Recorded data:
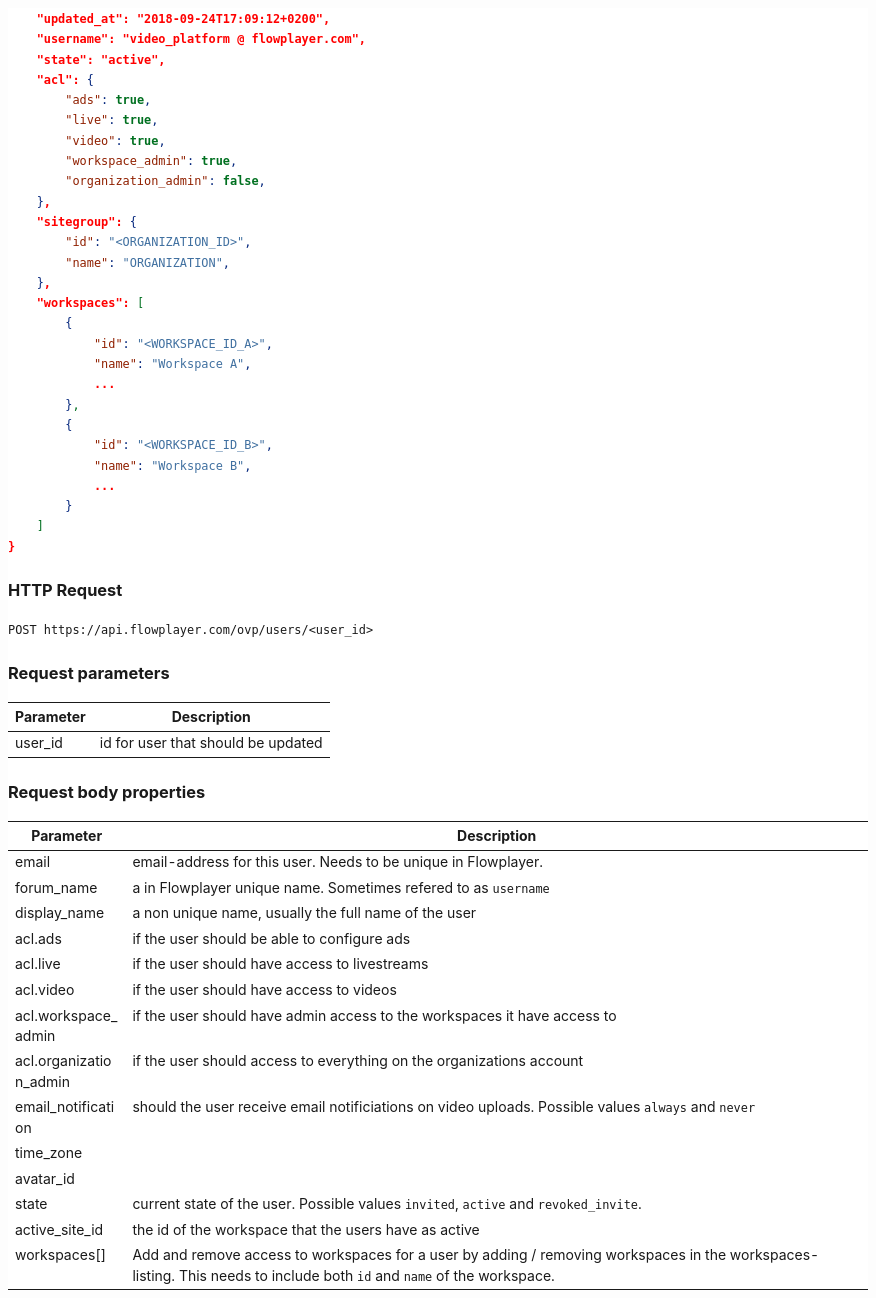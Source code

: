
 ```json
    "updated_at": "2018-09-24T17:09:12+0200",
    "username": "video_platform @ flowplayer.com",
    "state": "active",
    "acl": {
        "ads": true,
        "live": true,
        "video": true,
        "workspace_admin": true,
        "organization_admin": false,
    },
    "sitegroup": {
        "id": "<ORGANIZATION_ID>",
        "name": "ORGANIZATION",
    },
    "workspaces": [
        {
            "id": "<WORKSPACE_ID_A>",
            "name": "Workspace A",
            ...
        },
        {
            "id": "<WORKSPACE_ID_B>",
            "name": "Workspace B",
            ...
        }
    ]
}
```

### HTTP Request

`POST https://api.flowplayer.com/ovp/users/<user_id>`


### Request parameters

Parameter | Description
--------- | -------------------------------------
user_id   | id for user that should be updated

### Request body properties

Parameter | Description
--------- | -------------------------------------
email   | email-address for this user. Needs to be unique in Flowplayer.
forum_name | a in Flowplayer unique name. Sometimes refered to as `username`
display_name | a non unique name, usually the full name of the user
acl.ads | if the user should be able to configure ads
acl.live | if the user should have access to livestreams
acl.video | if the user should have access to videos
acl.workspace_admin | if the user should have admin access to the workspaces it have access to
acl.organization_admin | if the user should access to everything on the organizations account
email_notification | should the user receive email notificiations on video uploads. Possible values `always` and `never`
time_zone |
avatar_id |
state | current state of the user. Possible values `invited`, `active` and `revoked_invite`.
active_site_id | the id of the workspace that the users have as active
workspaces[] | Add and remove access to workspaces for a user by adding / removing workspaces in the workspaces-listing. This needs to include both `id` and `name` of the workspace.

TRY IT:
Which lines above include the word "that"? Return each one.

EXERCISE OUTPUT:
user_id   | id for user that should be updated
active_site_id | the id of the workspace that the users have as active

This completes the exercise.